Für Sörensen ist die Wiedersehensfreude mit seinem alten Schulfreund schnell dahin. Was hat es mit den Knochen auf sich, die in Schiefels Garten gefunden wurden?  Die Nachbarn selbst haben die unbekannten Überreste dort vergraben, um den Schiefels eins auszuwischen. 

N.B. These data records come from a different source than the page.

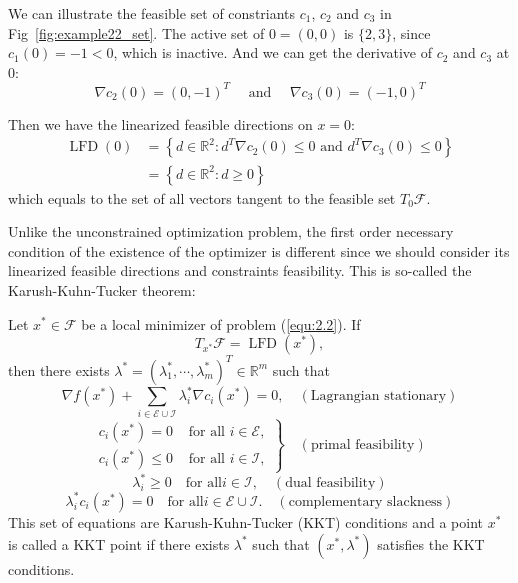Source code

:\par We can illustrate the feasible set of constriants $c_1$, $c_2$ and $c_3$ in Fig~\ref{fig:example22_set}. The active set of $0=(0,0)$ is $\{2, 3\}$, since $c_1(0) = -1 < 0$, which is inactive. And we can get the derivative of $c_2$ and $c_3$ at 0: 
$$
\nabla c_{2}(0)=(0,-1)^{T} \quad \textrm { and } \quad \nabla c_{3}(0)=(-1,0)^{T}
$$
\par Then we have the linearized feasible directions on $x=0$: 
$$
\begin{aligned} \operatorname{LFD}(0) &=\left\{d \in \mathbb{R}^{2}: d^{T} \nabla c_{2}(0) \leq 0 \text { and } d^{T} \nabla c_{3}(0) \leq 0\right\} \\ &=\left\{d \in \mathbb{R}^{2}: d \geq 0\right\} \end{aligned}
$$
which equals to the set of all vectors tangent to the feasible set $T_{0} \mathscr{F}$. 
\par Unlike the unconstrained optimization problem, the first order necessary condition of the existence of the optimizer is different since we should consider its linearized feasible directions and constraints feasibility. This is so-called the Karush-Kuhn-Tucker theorem: 
\begin{thm}
    Let $x^* \in \mathscr{F}$ be a local minimizer of problem (\ref{equ:2.2}). If
    $$
    T_{x^*} \mathscr{F} = \operatorname{LFD}(x^*),
    $$
    then there exists $\lambda^{*}=\left(\lambda_{1}^{*}, \cdots, \lambda_{m}^{*}\right)^{T} \in \mathbb{R}^{m}$ such that 
    $$
    \nabla f\left(x^{*}\right)+\sum_{i \in \mathscr{E} \cup \mathscr{I}} \lambda_{i}^{*} \nabla c_{i}\left(x^{*}\right)=0, \quad(\textrm {Lagrangian stationary})
    $$
    $$
    \left.\begin{array}{ll}c_{i}\left(x^{*}\right)=0 & \text { for all } i \in \mathscr{E}, \\ c_{i}\left(x^{*}\right) \leq 0 & \text { for all } i \in \mathscr{I},\end{array}\right\} \quad(\textrm {primal feasibility})
    $$
    $$
    \lambda_{i}^{*} \geq 0 \quad \textrm {for all} i \in \mathscr{I}, \quad (\textrm {dual feasibility})
    $$
    $$
    \lambda_i^*c_i(x^*) = 0 \quad \textrm {for all} i \in \mathscr{E} \cup \mathscr{I}. \quad (\textrm {complementary slackness})
    $$
    This set of equations are Karush-Kuhn-Tucker (KKT) conditions and a point $x^*$ is called a KKT point if there exists $\lambda^*$ such that $(x^*, \lambda ^*)$ satisfies the KKT conditions.
\end{thm}
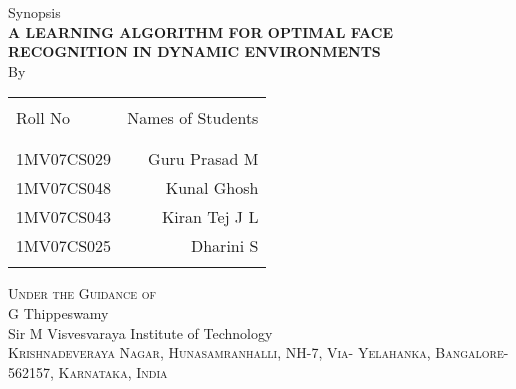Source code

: \begin{titlepage}

\begin{center}

\textup{\large Synopsis}\\[1.0cm]

\uppercase{\Large \textbf {A Learning Algorithm for Optimal Face Recognition in Dynamic Environments}}\\[3.0cm]

\normalsize By \\
\begin{table}[h]
\centering
\begin{tabular}{lr}\hline \\
Roll No & Names of Students \\ \\ \hline
\\
1MV07CS029 & Guru Prasad M \\
1MV07CS048 & Kunal Ghosh \\
1MV07CS043 & Kiran Tej J L \\
1MV07CS025 & Dharini S \\ \\ \hline 
\end{tabular}
\end{table}

\vfill

\normalsize
\textsc{Under the Guidance of }\\
G Thippeswamy\\
\LARGE{Sir M Visvesvaraya Institute of Technology }\\
\normalsize
\textsc{Krishnadeveraya Nagar, Hunasamranhalli, NH-7, Via- Yelahanka, Bangalore-562157, Karnataka, India}\\

\vspace{0.5cm}


\end{center}

\end{titlepage}
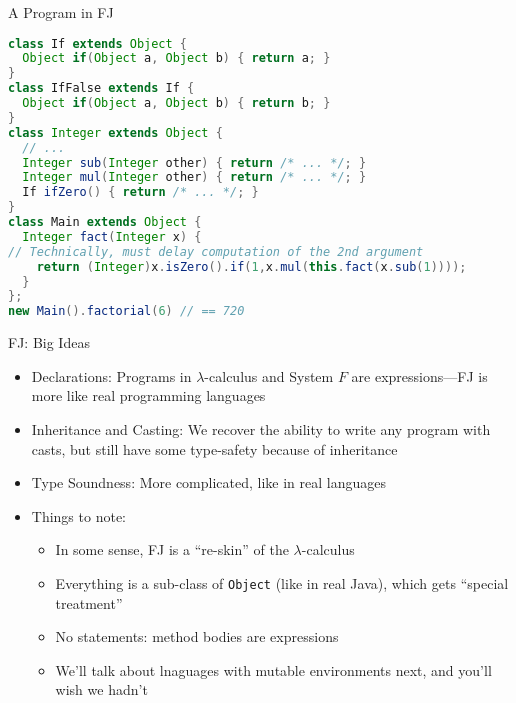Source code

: \documentclass[leqno,presentation,usenames,dvipsnames]{beamer}
\begin{document}
\begin{frame}[fragile]{A Program in FJ}
\begin{lstlisting}[language=java, basicstyle=\scriptsize\ttfamily]
class If extends Object {
  Object if(Object a, Object b) { return a; }
}
class IfFalse extends If {
  Object if(Object a, Object b) { return b; }
}
class Integer extends Object {
  // ...
  Integer sub(Integer other) { return /* ... */; }
  Integer mul(Integer other) { return /* ... */; }
  If ifZero() { return /* ... */; }
}
class Main extends Object {
  Integer fact(Integer x) {
// Technically, must delay computation of the 2nd argument
    return (Integer)x.isZero().if(1,x.mul(this.fact(x.sub(1))));
  }
};
new Main().factorial(6) // == 720
\end{lstlisting}
\end{frame}

\begin{frame}[fragile]{FJ: Big Ideas}
    \begin{itemize}
        \item Declarations: Programs in $\lambda$-calculus and System $F$ are expressions---FJ is more like real programming languages
        \item Inheritance and Casting: We recover the ability to write any program with casts, but still have some type-safety because of inheritance
        \item Type Soundness: More complicated, like in real languages
        \item Things to note:
            \begin{itemize}
                \item In some sense, FJ is a ``re-skin'' of the $\lambda$-calculus
                \item Everything is a sub-class of \texttt{Object} (like in real Java), which gets ``special treatment''
                \item No statements: method bodies are expressions
                \item We'll talk about lnaguages with mutable environments next, and you'll wish we hadn't
            \end{itemize}
    \end{itemize}
\end{frame}
\end{document}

Dann taucht ein Vater auf, der nach seiner vor Jahren verschwundenen Tochter sucht. Er hat einen anonymen Hinweis erhalten. Schiefel hingegen erzählt Sörensen von dem vielversprechenden Start-Up, das er gemeinsam mit seinem Bruder Micke leitet: Eine gemeinnützige App, mit der User per Spende notdürftige Menschen unterstützen können. Zu schön, um wahr zu sein, findet Sörensen.  

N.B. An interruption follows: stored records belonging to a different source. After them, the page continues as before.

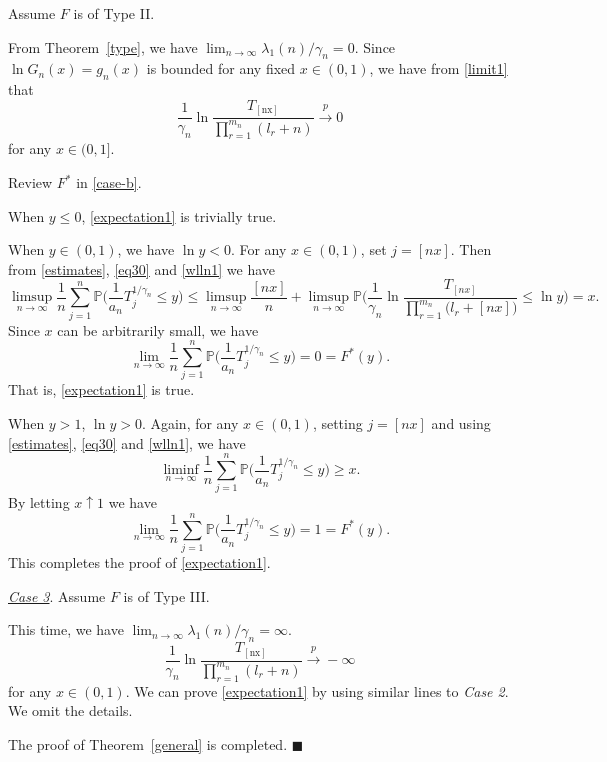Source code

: \documentclass[11pt]{article}
\numberwithin{equation}{section}
\begin{document}
\vspace{10pt}

 Assume $F$ is of Type II.

From Theorem~\ref{type}, we have
$\lim_{n\to\infty}\lambda_1(n)/\gamma_n=0$.   Since $\ln
G_n(x)=g_n(x)$ is bounded for any fixed $x\in (0,1)$, we have from
\eqref{limit1} that
\begin{equation}\label{wlln1}
\frac{1}{\gamma_n}\ln
\frac{T_{[\mathrm{nx}]}}{\prod_{r=1}^{m_n}(l_r+n)}\overset{p}\to 0
\end{equation}
for any $x\in (0,1]$.

Review $F^*$ in \eqref{case-b}.

When $y\le 0$,  \eqref{expectation1} is trivially true.

When $y\in (0,1)$, we have $\ln y<0$. For any $x\in (0,1)$, set
$j=[nx]$.  Then from \eqref{estimates}, \eqref{eq30} and
\eqref{wlln1} we have
\[
\limsup_{n \rightarrow \infty}  \frac{1}{n} \sum_{j=1}^{n}
\mathbb{P}\Big(\frac{1}{a_n}T_j^{1 / \gamma_{n}} \leq y\Big)\leq
\limsup _{n \rightarrow \infty}  \frac{[nx]}{n}+ \limsup _{n
\rightarrow \infty}  \mathbb{P}\Big(\frac{1}{\gamma_{n}} \ln
\frac{T_{[nx]}}{\prod_{r=1}^{m_{n}}\Big(l_{r}+[nx]\Big)}\le\ln
y\Big)=x.
\]
Since $x$ can be arbitrarily small, we have
\[
\lim_{n \rightarrow \infty}  \frac{1}{n} \sum_{j=1}^{n}
\mathbb{P}\Big(\frac{1}{a_n}T_j^{1 / \gamma_{n}} \leq
y\Big)=0=F^*(y).
\]
That is, \eqref{expectation1} is true.

When $y>1$, $\ln y>0$. Again,  for any $x\in (0,1)$, setting
$j=[nx]$ and using \eqref{estimates}, \eqref{eq30} and
\eqref{wlln1}, we have
\[
\liminf_{n\to\infty}\frac{1}{n} \sum_{j=1}^{n}
\mathbb{P}\Big(\frac{1}{a_{n}} T_{j}^{1 / \gamma_{n}} \leqslant
y\Big)\ge x.
\]
By letting $x\uparrow 1$ we have
\[
\lim_{n\to\infty}\frac{1}{n} \sum_{j=1}^{n}
\mathbb{P}\Big(\frac{1}{a_{n}} T_{j}^{1 / \gamma_{n}} \leqslant
y\Big)=1=F^*(y).
\]
This completes the proof of \eqref{expectation1}.

\noindent\underline{\textit{Case 3}}.  Assume $F$ is of Type III.

This time, we have $\lim_{n\to\infty}\lambda_1(n)/\gamma_n=\infty$.
\[
\frac{1}{\gamma_n}\ln
\frac{T_{[\mathrm{nx}]}}{\prod_{r=1}^{m_n}(l_r+n)}\overset{p}\to
-\infty
\]
for any $x\in (0,1)$. We can prove \eqref{expectation1} by using
similar lines to \textit{Case 2}. We omit the details.

The proof of Theorem~\ref{general} is completed.
\hfill$\blacksquare$
\end{document}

Wenig später wird Schiefels Bruder in Husum von einem vorbeifahrenden Güterzug erwischt. 
„Sörensen geht aufs Haus“ ist das sechste Krimi-Hörspiel der preisgekrönten Reihe von Sven Stricker um Kommissar Sörensen, gespielt von Bjarne Mädel.
Zu Teil 1 des Krimi-Hörspiels mit Bjarne Mädel: Sörensen geht aufs Haus (1/2)

Ursendung

Sörensen geht aufs Haus (2/2)
Autor und Regie: Sven Stricker
Mit: Bjarne Mädel, Birte Kretschmer, Udo Kroschwald, Felix von Manteuffel, Magdalena Höfner, Matthias Matschke, Dietmar Wunder, Ulrike c. Tscharre, Dietrich Hollinderbäumer, Barnaby Metschurat, Inka Löwendorf, Thomas Neumann, Matti Kaminski, Isabel Annor
Besetzung: Jürg Meister
Komposition: Jan Peter Pflug
Ton und Technik: Andreas Stoffels und Frank Klein
Regieassistenz: Stefanie Heim
Dramaturgie: Felix Lehmann
Deutschlandfunk 2026
Länge: 54'28

Sven Stricker, 1970 in Tönning geboren, Hörspielregisseur, -bearbeiter und Autor, lebt in Potsdam. Er gewann mehrfach den Deutschen Hörbuchpreis. 2017 erschien sein Roman „Mensch, Rüdiger!“, 2020 sein Roman „Bin noch da“. Alle sechs Sörensen-Krimis liegen als Romane und Hörspiele vor. Die Verfilmung von „Sörensen hat Angst“ in der Regie von Bjarne Mädel gewann 2021 den Deutschen Fernsehkrimipreis sowie den österreichischen Fernsehpreis Romy. 2022 wurde Stricker für das Drehbuch mit dem Grimme-Preis ausgezeichnet. Der zweite Fall, „Sörensen fängt Feuer“ wurde ebenfalls verfilmt.